### What the exercise asks:
Look through the data below. Show each line where the string "connect" occurs.

### Records supplied:
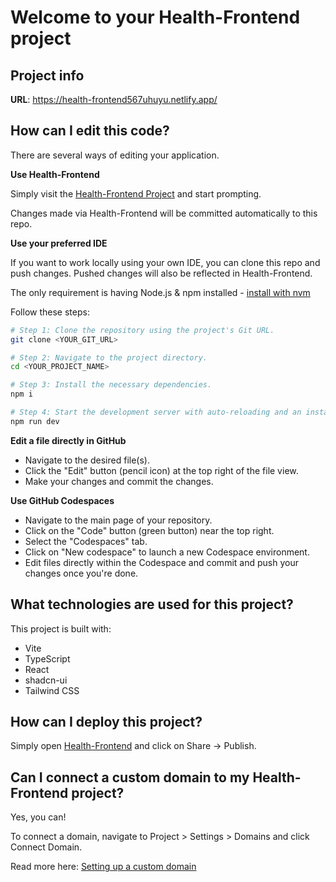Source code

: # Welcome to your Health-Frontend project

## Project info

**URL**: https://health-frontend567uhuyu.netlify.app/

## How can I edit this code?

There are several ways of editing your application.

**Use Health-Frontend**

Simply visit the [Health-Frontend Project](https://health-frontend567uhuyu.netlify.app/) and start prompting.

Changes made via Health-Frontend will be committed automatically to this repo.

**Use your preferred IDE**

If you want to work locally using your own IDE, you can clone this repo and push changes. Pushed changes will also be reflected in Health-Frontend.

The only requirement is having Node.js & npm installed - [install with nvm](https://github.com/nvm-sh/nvm#installing-and-updating)

Follow these steps:

```sh
# Step 1: Clone the repository using the project's Git URL.
git clone <YOUR_GIT_URL>

# Step 2: Navigate to the project directory.
cd <YOUR_PROJECT_NAME>

# Step 3: Install the necessary dependencies.
npm i

# Step 4: Start the development server with auto-reloading and an instant preview.
npm run dev
```

**Edit a file directly in GitHub**

- Navigate to the desired file(s).
- Click the "Edit" button (pencil icon) at the top right of the file view.
- Make your changes and commit the changes.

**Use GitHub Codespaces**

- Navigate to the main page of your repository.
- Click on the "Code" button (green button) near the top right.
- Select the "Codespaces" tab.
- Click on "New codespace" to launch a new Codespace environment.
- Edit files directly within the Codespace and commit and push your changes once you're done.

## What technologies are used for this project?

This project is built with:

- Vite
- TypeScript
- React
- shadcn-ui
- Tailwind CSS

## How can I deploy this project?

Simply open [Health-Frontend](https://health-frontend567uhuyu.netlify.app/) and click on Share -> Publish.

## Can I connect a custom domain to my Health-Frontend project?

Yes, you can!

To connect a domain, navigate to Project > Settings > Domains and click Connect Domain.

Read more here: [Setting up a custom domain](https://docs.Health-Frontend.dev/tips-tricks/custom-domain#step-by-step-guide)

### Task answer:
## Can I connect a custom domain to my Health-Frontend project?
To connect a domain, navigate to Project > Settings > Domains and click Connect Domain.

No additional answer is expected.